By the time both candidates conceded, it was widely assumed they had lost. But there were legitimate reasons for them to hold off on giving in. In some cases, there were an untold number of votes left to be counted, including from provisional ballots. New Jersey accepts mail-in ballots postmarked on Election Day until six days after the election. And voters whose ballots have problems will have some time to cure them. In razor-thin elections, it could make the difference — or at least help a campaign decide whether to seek a recount.

It’s important not to confuse a candidate’s reluctance to concede while there are still votes to be counted with the type of election lies promoted by Trump in 2020. The former is cautious, the latter reckless.

Early voting

In 2021, the first year New Jersey allowed for early in-person voting on machines, it was slow to catch on.

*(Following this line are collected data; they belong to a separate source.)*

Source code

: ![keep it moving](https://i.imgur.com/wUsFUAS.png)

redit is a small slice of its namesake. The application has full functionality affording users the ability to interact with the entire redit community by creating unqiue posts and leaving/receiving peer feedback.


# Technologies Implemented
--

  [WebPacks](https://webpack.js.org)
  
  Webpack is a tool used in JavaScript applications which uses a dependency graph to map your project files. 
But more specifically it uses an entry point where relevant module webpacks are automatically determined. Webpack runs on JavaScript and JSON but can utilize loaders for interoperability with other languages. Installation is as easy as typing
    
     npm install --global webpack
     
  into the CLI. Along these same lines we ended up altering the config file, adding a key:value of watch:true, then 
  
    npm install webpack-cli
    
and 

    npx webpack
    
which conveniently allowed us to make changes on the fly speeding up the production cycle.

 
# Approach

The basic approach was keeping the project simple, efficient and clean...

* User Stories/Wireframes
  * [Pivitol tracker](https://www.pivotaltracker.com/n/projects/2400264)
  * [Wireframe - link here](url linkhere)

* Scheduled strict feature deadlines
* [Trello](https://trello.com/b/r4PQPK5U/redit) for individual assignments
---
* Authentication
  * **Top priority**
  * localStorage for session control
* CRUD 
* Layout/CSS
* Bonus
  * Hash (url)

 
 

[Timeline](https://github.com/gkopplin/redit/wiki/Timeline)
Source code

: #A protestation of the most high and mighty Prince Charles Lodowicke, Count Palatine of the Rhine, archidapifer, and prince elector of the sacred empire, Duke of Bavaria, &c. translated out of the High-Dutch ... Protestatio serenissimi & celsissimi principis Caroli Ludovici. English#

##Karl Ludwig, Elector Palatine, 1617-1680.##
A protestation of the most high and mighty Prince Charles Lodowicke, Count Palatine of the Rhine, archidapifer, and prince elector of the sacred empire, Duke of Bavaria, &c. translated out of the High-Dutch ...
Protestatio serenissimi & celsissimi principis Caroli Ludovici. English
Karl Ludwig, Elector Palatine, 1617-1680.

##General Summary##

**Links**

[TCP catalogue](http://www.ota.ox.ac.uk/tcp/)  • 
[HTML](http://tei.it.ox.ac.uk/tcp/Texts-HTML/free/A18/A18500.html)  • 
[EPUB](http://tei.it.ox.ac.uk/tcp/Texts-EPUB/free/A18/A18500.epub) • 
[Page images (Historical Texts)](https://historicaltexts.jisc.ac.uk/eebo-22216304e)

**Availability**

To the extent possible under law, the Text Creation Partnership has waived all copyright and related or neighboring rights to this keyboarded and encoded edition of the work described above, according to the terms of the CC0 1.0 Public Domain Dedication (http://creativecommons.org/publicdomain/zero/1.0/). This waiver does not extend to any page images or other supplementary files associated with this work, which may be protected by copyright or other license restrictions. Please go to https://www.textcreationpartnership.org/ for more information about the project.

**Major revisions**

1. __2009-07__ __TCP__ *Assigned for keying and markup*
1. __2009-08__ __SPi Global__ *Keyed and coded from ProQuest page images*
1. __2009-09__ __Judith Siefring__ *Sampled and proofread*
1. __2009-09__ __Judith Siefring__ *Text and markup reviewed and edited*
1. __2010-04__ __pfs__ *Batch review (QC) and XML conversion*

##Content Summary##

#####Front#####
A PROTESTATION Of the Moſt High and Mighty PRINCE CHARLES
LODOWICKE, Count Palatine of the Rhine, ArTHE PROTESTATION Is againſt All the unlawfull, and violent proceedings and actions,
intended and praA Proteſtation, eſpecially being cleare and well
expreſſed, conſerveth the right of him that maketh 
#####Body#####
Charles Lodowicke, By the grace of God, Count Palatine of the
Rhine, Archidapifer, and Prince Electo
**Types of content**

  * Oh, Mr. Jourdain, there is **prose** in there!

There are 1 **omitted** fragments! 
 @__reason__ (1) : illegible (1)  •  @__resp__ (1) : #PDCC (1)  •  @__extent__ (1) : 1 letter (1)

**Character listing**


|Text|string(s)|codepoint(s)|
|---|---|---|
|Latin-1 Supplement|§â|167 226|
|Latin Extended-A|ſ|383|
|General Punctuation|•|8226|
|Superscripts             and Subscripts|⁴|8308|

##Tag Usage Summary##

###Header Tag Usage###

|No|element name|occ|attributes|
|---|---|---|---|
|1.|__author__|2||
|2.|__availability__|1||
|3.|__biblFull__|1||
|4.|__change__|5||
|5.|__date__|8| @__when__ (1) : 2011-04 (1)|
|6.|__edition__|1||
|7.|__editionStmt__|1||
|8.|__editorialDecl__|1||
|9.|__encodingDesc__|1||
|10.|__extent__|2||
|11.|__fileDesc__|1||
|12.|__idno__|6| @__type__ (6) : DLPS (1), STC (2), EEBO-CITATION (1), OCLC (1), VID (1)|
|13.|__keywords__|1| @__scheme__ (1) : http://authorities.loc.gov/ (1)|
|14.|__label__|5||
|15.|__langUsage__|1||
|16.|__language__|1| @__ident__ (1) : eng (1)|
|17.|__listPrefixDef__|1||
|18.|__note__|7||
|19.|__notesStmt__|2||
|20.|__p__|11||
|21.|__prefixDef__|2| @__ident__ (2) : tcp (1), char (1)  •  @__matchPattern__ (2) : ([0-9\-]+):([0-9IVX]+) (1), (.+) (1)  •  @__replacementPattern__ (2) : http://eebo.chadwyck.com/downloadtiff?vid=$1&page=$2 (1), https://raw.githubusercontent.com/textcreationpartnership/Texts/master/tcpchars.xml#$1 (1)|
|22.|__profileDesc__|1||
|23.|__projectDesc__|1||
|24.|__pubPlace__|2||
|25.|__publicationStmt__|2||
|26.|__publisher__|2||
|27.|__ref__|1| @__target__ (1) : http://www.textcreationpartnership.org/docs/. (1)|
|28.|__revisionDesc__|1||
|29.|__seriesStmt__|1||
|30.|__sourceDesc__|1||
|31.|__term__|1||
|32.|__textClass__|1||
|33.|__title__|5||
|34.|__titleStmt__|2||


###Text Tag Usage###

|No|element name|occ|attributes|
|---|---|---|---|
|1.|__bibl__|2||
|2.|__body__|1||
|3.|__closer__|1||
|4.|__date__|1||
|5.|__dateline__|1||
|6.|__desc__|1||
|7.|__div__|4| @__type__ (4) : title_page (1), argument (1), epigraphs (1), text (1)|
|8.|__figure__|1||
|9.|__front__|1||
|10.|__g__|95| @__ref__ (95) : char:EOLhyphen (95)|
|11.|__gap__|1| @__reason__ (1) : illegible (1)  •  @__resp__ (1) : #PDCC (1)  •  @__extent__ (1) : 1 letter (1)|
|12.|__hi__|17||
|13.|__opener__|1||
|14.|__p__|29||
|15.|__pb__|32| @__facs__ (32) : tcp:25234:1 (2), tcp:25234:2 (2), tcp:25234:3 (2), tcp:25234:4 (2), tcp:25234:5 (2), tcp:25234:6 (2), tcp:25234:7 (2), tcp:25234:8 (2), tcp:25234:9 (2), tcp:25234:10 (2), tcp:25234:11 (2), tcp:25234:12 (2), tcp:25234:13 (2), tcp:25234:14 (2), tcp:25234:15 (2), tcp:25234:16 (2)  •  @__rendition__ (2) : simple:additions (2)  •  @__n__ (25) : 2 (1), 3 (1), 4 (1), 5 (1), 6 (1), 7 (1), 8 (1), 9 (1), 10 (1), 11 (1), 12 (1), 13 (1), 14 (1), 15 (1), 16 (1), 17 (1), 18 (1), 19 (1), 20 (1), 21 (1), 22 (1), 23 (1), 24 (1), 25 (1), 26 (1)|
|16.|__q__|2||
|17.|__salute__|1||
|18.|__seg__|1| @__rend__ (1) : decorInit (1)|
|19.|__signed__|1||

Just under 208,000 New Jerseyans took advantage of the new law last year. That was about 3.2 percent of registered voters and 12.7 percent of those who turned out.

This year, there has been a modest increase in in-person early voting, with just under 214,000 people going to the polls, according to the Associated Press' Ryan Dubicki. We won’t know what percentage of New Jersey voters took advantage of early voting — a better sign of how well it’s catching on — until we see final turnout statistics. In all, more than 725,000 New Jerseyans have already voted, including mail-in ballots.

Total turnout

In 2018, New Jersey saw the highest turnout for a federal midterm election since 1982, with 56 percent of registered voters casting ballots. Could this year exceed it?

Probably not.

In 2018, there was a U.S. Senate race on the ballot — one that was considered competitive between Democrat Bob Menendez and Republican Bob Hugin. Statewide federal elections can spur better turnout in districts that have otherwise sleepy House races and in towns without a competitive election to encourage voters. This year, less-engaged voters will have less reason to turn out if they live in districts that are safe for one party or the other — and in New Jersey, most of those safe districts are held by Democrats.

The last midterm election which, like this year, saw only House members on the ballot along with a couple of state legislative special elections — was in 2010. Back then, turnout was 42 percent, which is close to the 40 percent turnout the state saw last year. 2010 was a tough year for Democrats nationally, and Democrats in New Jersey lost one House seat they had held for just two years — South Jersey’s 3rd District. Democrats gained it back when Kim defeated Republican Tom MacArthur in 2018.

The map

New Jersey Democrats have a bulwark against Republicans in the congressional district map.

Democrats prevailed in the state’s once-in-a-decade redistricting process, convincing a tie-breaker to side with their map over the one submitted by Republicans. Democrats reinforced three of their most vulnerable incumbents — Kim, Sherrill and Gottheimer — by drawing their districts to be more Democratic. To do so, they drew Malinowski — buffeted by negative press over stock trading and who has a less-close relationship with state Democratic bigwigs than the other three — into a more Republican-leaning district.

New Jersey Democrats will be happy if they finish with 10-2 or 9-3 delegation once all the voters are counted. But they didn’t gerrymander to the point of being able to withstand a huge Republican wave.

One local race to watch

There are many municipal and county-level races, but perhaps one being watched the closest is for control of Gloucester County government, where Democrats currently hold a 5-2 majority.

Democrats may have flipped the previously reliably-Republican Central and North Jersey suburbs in 2018. But Gloucester County, which for years had been tamed by the South Jersey Democratic machine, has been trending right. There hasn't been a large amount of coverage of the county commissioner races, with most focusing on the death of a working dog in the car of its handler, Mantua Fire Marshal Shawn Layton, a Democratic committee member. The county government’s reticence on the issue has fueled questions and suspicion.

Gloucester County is the home base of Sweeney, who’s seeking to make a political comeback. He hasn’t ruled out running for his old Senate seat. Would a solidly-Republican Gloucester County result make him rethink that route?